Thursday, August 4, 2011

Court hears former top cop Mark Standen told 'many lies'

By Lisa Davies Chief Court Reporter From: The Daily Telegraph July 25, 2011 12:35PM

FORMER top cop Mark Standen had "lied without pause" in a bid to explain his criminality, giving jurors a version that was "entirely implausible", a court has heard.

Crown Prosecutor Tim Game SC has begun his closing address to the jury, who will next week begin deliberations in Standen's long-running trial.

The former NSW Crime Commission assistant director, who gave evidence in his own defence case for 16 days plus a further nine in cross-examination, is accused of conspiring to import drugs with two other men, including former informant James Kinch.

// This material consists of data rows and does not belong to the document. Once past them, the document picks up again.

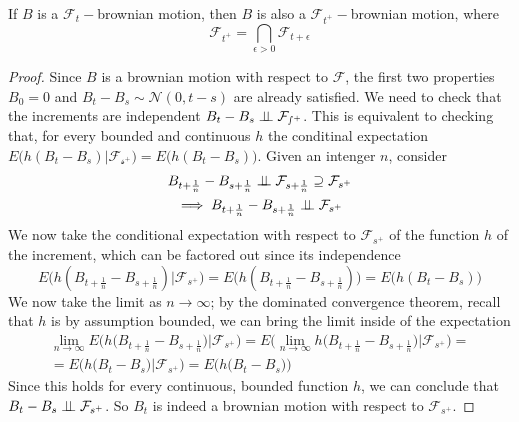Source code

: \begin{proposition}
    If $B$ is a $\mathcal{F}_t-$brownian motion, then $B$ is also a $\mathcal{F}_{t^+}-$brownian motion, where
    \begin{equation*}
        \mathcal{F}_{t^+} = \bigcap_{\epsilon > 0} \mathcal{F}_{t+\epsilon}
    \end{equation*}
\end{proposition}
\begin{proof}
    Since $B$ is a brownian motion with respect to $\mathcal{F}$, the first two properties $B_0 = 0$ and $B_t-B_s \sim \mathcal{N}(0,t-s)$ are already satisfied. We need to check that the increments are independent $B_t-B_s \perp \!\!\! \perp \mathcal{F_{s^+}}$. This is equivalent to checking that, for every bounded and continuous $h$ the conditinal expectation $E\big(h(B_t-B_s) \vert \mathcal{F_{s^+}} \big) = E\big(h(B_t-B_s) \big)$. Given an intenger $n$, consider
    \begin{gather*}
        B_{t+\frac{1}{n}}-B_{s+\frac{1}{n}} \perp \!\!\! \perp \mathcal{F}_{s+\frac{1}{n}} \supseteq \mathcal{F}_{s^+} \\
        \implies B_{t+\frac{1}{n}}-B_{s+\frac{1}{n}} \perp \!\!\! \perp \mathcal{F}_{s^+}
    \end{gather*}
    We now take the conditional expectation with respect to $\mathcal{F}_{s^+}$ of the function $h$ of the increment, which can be factored out since its independence
    \begin{equation*}
        E\big( h(B_{t+\frac{1}{n}}-B_{s+\frac{1}{n}}) \big\vert \mathcal{F}_{s^+} \big) = E\big( h(B_{t+\frac{1}{n}}-B_{s+\frac{1}{n}}) \big) = E\big(h(B_t-B_s)\big)
    \end{equation*}
    We now take the limit as $n \to \infty$; by the dominated convergence theorem, recall that $h$ is by assumption bounded, we can bring the limit inside of the expectation
    \begin{gather*}
        \lim_{n \to \infty} E\Big( h\big(B_{t+\frac{1}{n}}-B_{s+\frac{1}{n}}  \big) \Big\vert \mathcal{F}_{s^+} \Big) = E\Big( \lim_{n\to\infty} h\big( B_{t+\frac{1}{n}} - B_{s+\frac{1}{n}} \big) \Big\vert \mathcal{F}_{s^+} \Big) = \\
        = E\Big( h\big( B_t - B_s \big) \Big\vert \mathcal{F}_{s^+} \Big) = E\Big( h\big( B_t - B_s \big) \Big)
    \end{gather*}
    Since this holds for every continuous, bounded function $h$, we can conclude that $B_t - B_s \perp \!\!\! \perp \mathcal{F}_{s^+}$. So $B_t$ is indeed a brownian motion with respect to $\mathcal{F}_{s^+}$. 
\end{proof}

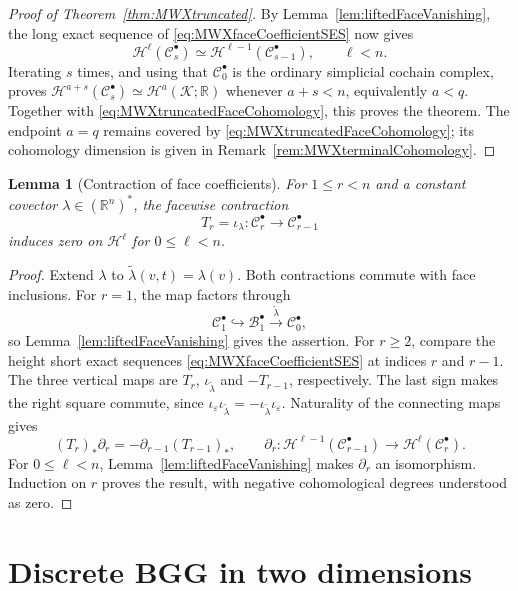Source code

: \documentclass[10pt]{amsart}
\numberwithin{equation}{section}
\newtheorem{lemma}[theorem]{Lemma}
\begin{document}
\begin{proof}[Proof of Theorem~\ref{thm:MWXtruncated}]
By Lemma~\ref{lem:liftedFaceVanishing}, the long exact sequence of \eqref{eq:MWXfaceCoefficientSES} now gives
\[
\mathscr H^\ell(\mathcal C_s^\bullet)
\simeq \mathscr H^{\ell-1}(\mathcal C_{s-1}^\bullet),\qquad \ell<n.
\]
Iterating $s$ times, and using that $\mathcal C_0^\bullet$ is the ordinary
simplicial cochain complex, proves
$\mathscr H^{a+s}(\mathcal C_s^\bullet)\simeq \mathscr H^a(\mathcal K;\mathbb R)$ whenever
$a+s<n$, equivalently $a<q$. Together with
\eqref{eq:MWXtruncatedFaceCohomology}, this proves the theorem.
The endpoint $a=q$ remains covered by \eqref{eq:MWXtruncatedFaceCohomology};
its cohomology dimension is given in Remark~\ref{rem:MWXterminalCohomology}.
\end{proof}


\begin{lemma}[Contraction of face coefficients]\label{lem:faceContractionZero}
For $1\leq r<n$ and a constant covector $\lambda\in(\mathbb R^n)^*$,
the facewise contraction
\[
T_r=\iota_\lambda:\mathcal C_r^\bullet\longrightarrow
\mathcal C_{r-1}^\bullet
\]
induces zero on $\mathscr H^\ell$ for $0\leq\ell<n$.
\end{lemma}
\begin{proof}
Extend $\lambda$ to $\widetilde\lambda(v,t)=\lambda(v)$.
Both contractions commute with face inclusions.
For $r=1$, the map factors through
\[
\mathcal C_1^\bullet\hookrightarrow\mathcal B_1^\bullet
\xrightarrow{\widetilde\lambda}\mathcal C_0^\bullet,
\]
so Lemma~\ref{lem:liftedFaceVanishing} gives the assertion.
For $r\geq2$, compare the height short exact sequences
\eqref{eq:MWXfaceCoefficientSES} at indices $r$ and $r-1$.
The three vertical maps are $T_r$, $\iota_{\widetilde\lambda}$ and
$-T_{r-1}$, respectively. The last sign makes the right square commute,
since $\iota_\varepsilon\iota_{\widetilde\lambda}
=-\iota_{\widetilde\lambda}\iota_\varepsilon$.
Naturality of the connecting maps gives
\[
(T_r)_*\partial_r=-\partial_{r-1}(T_{r-1})_* ,\qquad
\partial_r:\mathscr H^{\ell-1}(\mathcal C_{r-1}^\bullet)
\longrightarrow \mathscr H^\ell(\mathcal C_r^\bullet).
\]
For $0\leq\ell<n$, Lemma~\ref{lem:liftedFaceVanishing} makes $\partial_r$
an isomorphism. Induction on $r$ proves the result, with negative
cohomological degrees understood as zero.
\end{proof}


\section{Discrete BGG in two dimensions}\label{sec:BGG2d}
\end{document}
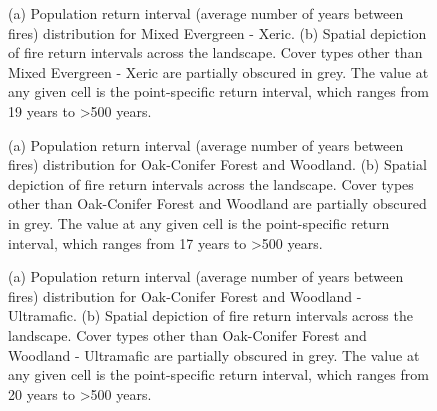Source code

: \begin{figure}[!htbp]
  \centering
  \caption{(a) Population return interval (average number of years between fires) distribution for Mixed Evergreen - Xeric.  (b) Spatial depiction of fire return intervals across the landscape. Cover types other than Mixed Evergreen - Xeric are partially obscured in grey. The value at any given cell is the point-specific return interval, which ranges from 19 years to \textgreater 500 years.}
\label{fig:preturn_megx}
\end{figure}

\begin{figure}[!htbp]
  \centering
  \caption{(a) Population return interval (average number of years between fires) distribution for Oak-Conifer Forest and Woodland.  (b) Spatial depiction of fire return intervals across the landscape. Cover types other than Oak-Conifer Forest and Woodland are partially obscured in grey. The value at any given cell is the point-specific return interval, which ranges from 17 years to \textgreater 500 years.}
\label{fig:preturn_ocfw}
\end{figure}

\begin{figure}[!htbp]
  \centering
  \caption{(a) Population return interval (average number of years between fires) distribution for Oak-Conifer Forest and Woodland - Ultramafic.  (b) Spatial depiction of fire return intervals across the landscape. Cover types other than Oak-Conifer Forest and Woodland - Ultramafic are partially obscured in grey. The value at any given cell is the point-specific return interval, which ranges from 20 years to \textgreater 500 years.}
\label{fig:preturn_ocfwu}
\end{figure}

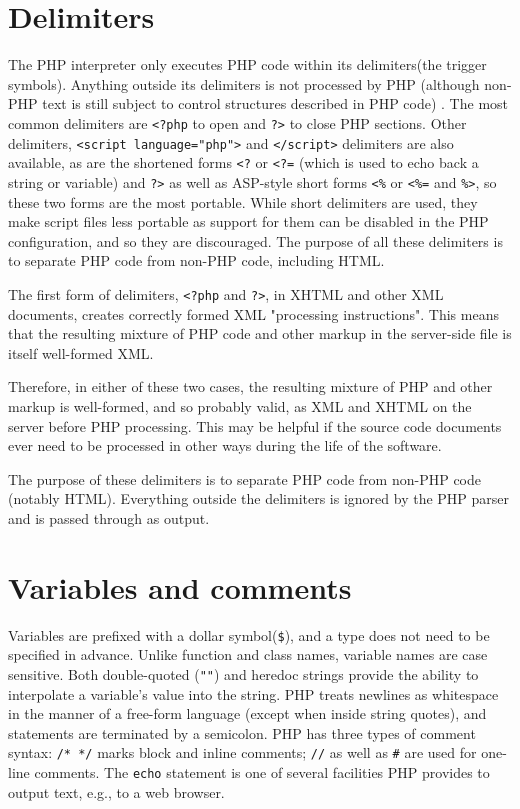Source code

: \section{Delimiters}



The PHP interpreter only executes PHP code within its delimiters(the trigger symbols). Anything outside its delimiters is not processed by PHP (although non-PHP text is still subject to control structures described in PHP code) . The most common delimiters are \texttt{<?php} to open and \texttt{?>} to close PHP sections.  Other delimiters, \texttt{<script language="php">} and \texttt{</script>} delimiters are also available, as are the shortened forms \texttt{<?} or \texttt{<?=} (which is used to echo back a string or variable) and \texttt{?>} as well as ASP-style short forms \texttt{<\%} or \texttt{<\%=} and \texttt{\%>}, so these two forms are the most portable. While short delimiters are used, they make script files less portable as support for them can be disabled in the PHP configuration, and so they are discouraged. The purpose of all these delimiters is to separate PHP code from non-PHP code, including HTML.



The first form of delimiters, \texttt{<?php} and \texttt{?>}, in XHTML and other XML documents, creates correctly formed XML "processing instructions". This means that the resulting mixture of PHP code and other markup in the server-side file is itself well-formed XML.

Therefore, in either of these two cases, the resulting mixture of PHP and other markup is well-formed, and so probably valid, as XML and XHTML on the server before PHP processing. This may be helpful if the source code documents ever need to be processed in other ways during the life of the software.

The purpose of these delimiters is to separate PHP code from non-PHP code (notably HTML). Everything outside the delimiters is ignored by the PHP parser and is passed through as output.



\section{Variables and comments}





Variables are prefixed with a dollar symbol(\texttt{\$}), and a type does not need to be specified in advance. Unlike function and class names, variable names are case sensitive. Both double-quoted (\texttt{""}) and heredoc strings provide the ability to interpolate a variable's value into the string. PHP treats newlines as whitespace in the manner of a free-form language (except when inside string quotes), and statements are terminated by a semicolon. PHP has three types of comment syntax: \texttt{/* */} marks block and inline comments; \texttt{//} as well as \texttt{\#} are used for one-line comments. The \texttt{echo} statement is one of several facilities PHP provides to output text, e.g., to a web browser.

He denies three charges, and claims instead he was effectively humouring his businessman friend and alleged co-conspirator Bill Jalalaty who had a string of whacky ideas that never came to fruition.

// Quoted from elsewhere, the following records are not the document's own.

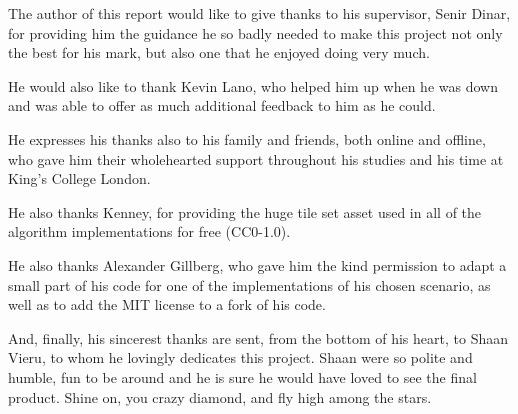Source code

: 
The author of this report would like to give thanks to his supervisor, Senir Dinar, for providing him the guidance he so badly needed to make this project not only the best for his mark, but also one that he enjoyed doing very much.

He would also like to thank Kevin Lano, who helped him up when he was down and was able to offer as much additional feedback to him as he could.

He expresses his thanks also to his family and friends, both online and offline, who gave him their wholehearted support throughout his studies and his time at King's College London.

He also thanks Kenney, for providing the huge tile set asset used in all of the algorithm implementations for free (CC0-1.0).

He also thanks Alexander Gillberg, who gave him the kind permission to adapt a small part of his code for one of the implementations of his chosen scenario, as well as to add the MIT license to a fork of his code.

And, finally, his sincerest thanks are sent, from the bottom of his heart, to Shaan Vieru, to whom he lovingly dedicates this project. Shaan were so polite and humble, fun to be around and he is sure he would have loved to see the final product. Shine on, you crazy diamond, and fly high among the stars.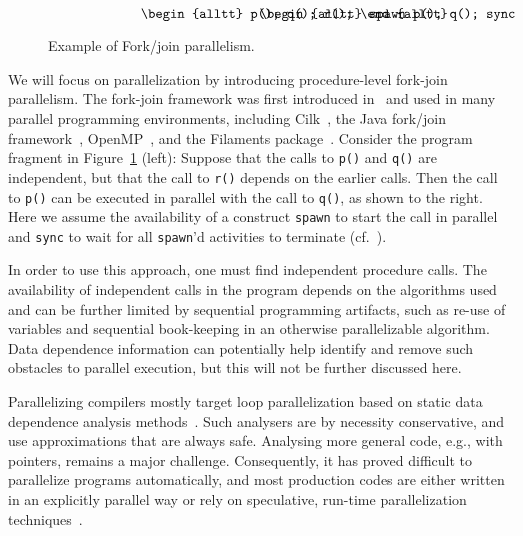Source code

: \documentclass{acm_proc_article-sp}
\begin{document}
\begin{figure}
\small
\hrulefill
\[
\begin{minipage}[t]{3cm}
\begin{alltt}
   p();
   q();
   r();
\end{alltt}
\end{minipage}
\begin{minipage}[t]{3cm}
\begin{alltt}
   spawn p();
   q();
   sync;
   r();
\end{alltt}
\end{minipage} 
\]
\hrulefill
\caption{Example of Fork/join parallelism.}
\label{fforkjoin}
\end{figure}

We will focus on parallelization by introducing procedure-level
fork-join parallelism. The fork-join framework was first introduced
in~\cite{Conway63} and used in many parallel programming environments,
including Cilk~\cite{BJKLR96}, the Java fork/join
framework~\cite{Lea00}, OpenMP~\cite{DM98}, and the Filaments
package~\cite{LF00}. Consider the program fragment in
Figure~\ref{fforkjoin} (left):
Suppose that the calls to {\tt p()} and {\tt q()} are independent,
but that the call to {\tt r()} depends on the earlier calls. Then
the call to {\tt p()} can be
executed in parallel with
the call to {\tt q()}, as shown to the right.
Here we assume the availability of a construct {\tt spawn} to start
the call in parallel and {\tt sync} to wait for all {\tt spawn}'d
activities to terminate (cf.~\cite{BJKLR96}).

In order to use this approach, one must find independent
procedure calls.  The availability of independent
calls in the program depends on the algorithms used and can be further
limited by sequential programming artifacts, such as re-use of
variables and sequential book-keeping in an otherwise parallelizable
algorithm.  Data dependence information can potentially help
identify and remove such obstacles to parallel execution, but this
will not be further discussed here.

Parallelizing compilers mostly target loop parallelization based on
static data dependence analysis methods~\cite{KA02}.  Such analysers are
by necessity conservative, and use
approximations that are always safe.  
Analysing more general code, e.g., with pointers, remains a major
challenge.  Consequently, it has proved difficult to
parallelize programs automatically, and most production codes are either
written in an explicitly parallel way or rely on speculative, run-time
parallelization techniques~\cite{PO03,CL03}.
\end{document}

In addressing the jury today, Mr Game said Standen had told "a series of lies - complex and interrelated lies" in trying to convince the jury he was not guilty.

"It's not a nice thing to say but the Crown case is that (Standen) lied without pause for 25 days and transparently so," Mr Game said.

"(He told) many, many, many demonstrable lies involving quite complicated ins and outs of evidence (which) can be exposed as lies."

Mr Game said the Crown submitted that Standen's evidence was "entirely implausible".

Standen had admitted in his evidence discussing with Jalalaty an "unlawful scenario" in which drugs could be imported in a shipment of rice - but he never believed his friend was serious.

Mr Game asked the jury to examine the details of Standen's version, and said they would find it untenable and unsubstantiated.

"There was no 'unlawful scenario'," he said.

"The Crown case is that Mr Standen was a persistent liar over a very substantial period of time."

Mr Game's address is expected to continue for a couple of days, before Standen's barrister Mark Ierace SC begins his closing.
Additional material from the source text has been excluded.